Popularity caching is optimal within the uncoded-caching regime, but we are about to show that the uncoded regime itself leaves money on the table. The key observation is that popularity caching does nothing to exploit the multiplicity of users. If $K$ users request $K$ different files, the server must unicast $K$ separate messages — one per user — regardless of how much each user has cached. Information-theoretically, this is wasteful.

This section quantifies what uncoded caching cannot do, setting up the gap that coded caching will close.

Theorem: Worst-Case Rate Under Uncoded Caching

Under any uncoded caching strategy with per-user cache size $M$ , the worst-case delivery rate over all demand vectors $\mathbf{d} \in [N]^K$ satisfies $R_{\text{unc}}(M) \;\geq\; K\left(1 - \frac{M}{N}\right).$ This bound is achieved with equality by popularity caching when $K \leq N$ and demands are distinct.

Consider the worst case where every user requests a different file. Any single user caches at most a fraction $M/N$ of its own requested file (by symmetry, any file it could request). Hence each user must receive at least $(1 - M/N)$ files' worth of data from the server. With $K$ users, the total load is at least $K(1 - M/N)$ . Caching saves each user a fraction $M/N$ of its file — nothing more.

Proof

Consider worst-case demands

Choose demands so that all $K$ users request distinct files, which is possible whenever $K \leq N$ . Denote these distinct files as $W_{d_1}, \ldots, W_{d_K}$ .

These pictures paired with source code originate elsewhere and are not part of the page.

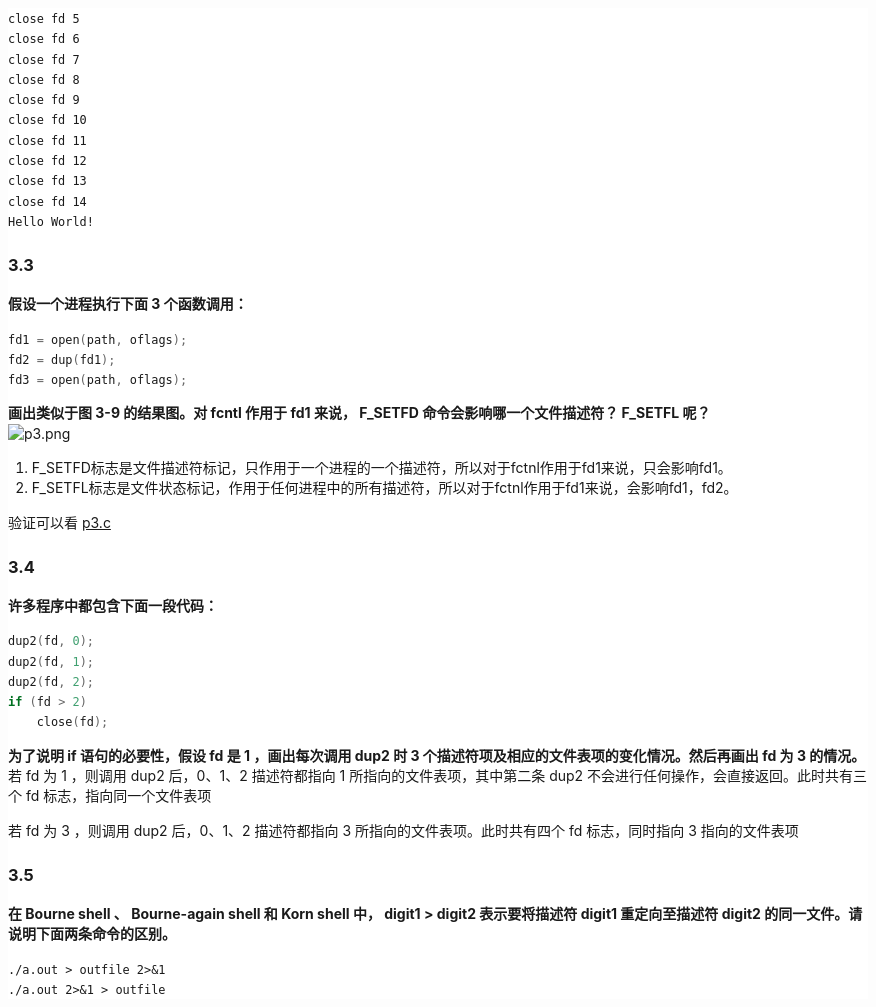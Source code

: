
 ```shell
close fd 5
close fd 6
close fd 7
close fd 8
close fd 9
close fd 10
close fd 11
close fd 12
close fd 13
close fd 14
Hello World!
```

### 3.3

**假设一个进程执行下面 3 个函数调用：**

```C
fd1 = open(path, oflags);
fd2 = dup(fd1);
fd3 = open(path, oflags);
```

**画出类似于图 3-9 的结果图。对 fcntl 作用于 fd1 来说， F_SETFD 命令会影响哪一个文件描述符？ F_SETFL 呢？**  
![p3.png](p3.png)

1. F_SETFD标志是文件描述符标记，只作用于一个进程的一个描述符，所以对于fctnl作用于fd1来说，只会影响fd1。
2. F_SETFL标志是文件状态标记，作用于任何进程中的所有描述符，所以对于fctnl作用于fd1来说，会影响fd1，fd2。

验证可以看 [p3.c](p3.c)

### 3.4

**许多程序中都包含下面一段代码：**  

```C
dup2(fd, 0);
dup2(fd, 1);
dup2(fd, 2);
if (fd > 2)
    close(fd);
```

**为了说明 if 语句的必要性，假设 fd 是 1 ，画出每次调用 dup2 时 3 个描述符项及相应的文件表项的变化情况。然后再画出 fd 为 3 的情况。**  
若 fd 为 1 ，则调用 dup2 后，0、1、2 描述符都指向 1 所指向的文件表项，其中第二条 dup2 不会进行任何操作，会直接返回。此时共有三个 fd 标志，指向同一个文件表项

若 fd 为 3 ，则调用 dup2 后，0、1、2 描述符都指向 3 所指向的文件表项。此时共有四个 fd 标志，同时指向 3 指向的文件表项

### 3.5

**在 Bourne shell 、 Bourne-again shell 和 Korn shell 中， digit1 > digit2 表示要将描述符 digit1 重定向至描述符 digit2 的同一文件。请说明下面两条命令的区别。**  

```shell
./a.out > outfile 2>&1
./a.out 2>&1 > outfile
```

Lower-bound each user's reception

Under uncoded delivery, the message sent to user $k$ must contain enough information for user $k$ to recover all $F$ bits of $W_{d_k}$ . The cache $\mathcal{Z}_{k}$ covers at most $M$ files' worth of content, so the fraction of $W_{d_k}$ that user $k$ does not already have is at least $(1 - M/N)$ on average across all choices of $d_k$ consistent with a symmetric placement.

Sum over users

Because uncoded delivery cannot multicast useful bits to more than one user (different users want different files), the total rate is at least the sum of individual rates: $R_{\text{unc}} \;\geq\; \sum_{k=1}^K \left(1 - \frac{M}{N}\right) \;=\; K\left(1 - \frac{M}{N}\right).$ $\blacksquare$

Example: A Concrete Number

Netflix-sized thought experiment: $N = 10^5$ movies on offer, $K = 10^6$ simultaneous users during peak hours, each with a local cache of $M = 10^4$ movies (10% of the library). What is the peak-hour shared-link load under popularity caching and worst-case demands (say, a new blockbuster release spreads demand across 1000 different titles)?

Solution

Apply the worst-case bound

$R_{\text{unc}}(M) \geq K(1 - M/N) = 10^6 \cdot (1 - 0.1) = 9 \times 10^5$ movies/delivery round. Caching saves only 10% of peak load.

Preview the coded result

The MAN bound from Chapter 2 gives $R \leq K(1 - M/N)/(1 + KM/N) = 9 \times 10^5 / (1 + 10^5) \approx 9$ movies/delivery round. A factor of $10^5$ improvement — if the theory can be realized in a system. The rest of this book is about both the realization and the subtleties hidden in this "if."

Identify the key gain

The factor $(1 + KM/N)^{-1}$ is exactly the coded multicasting gain. For any caching system with enough users ( $K$ large), popularity caching leaves most of the potential savings untouched. This is the operational meaning of the coded caching gain.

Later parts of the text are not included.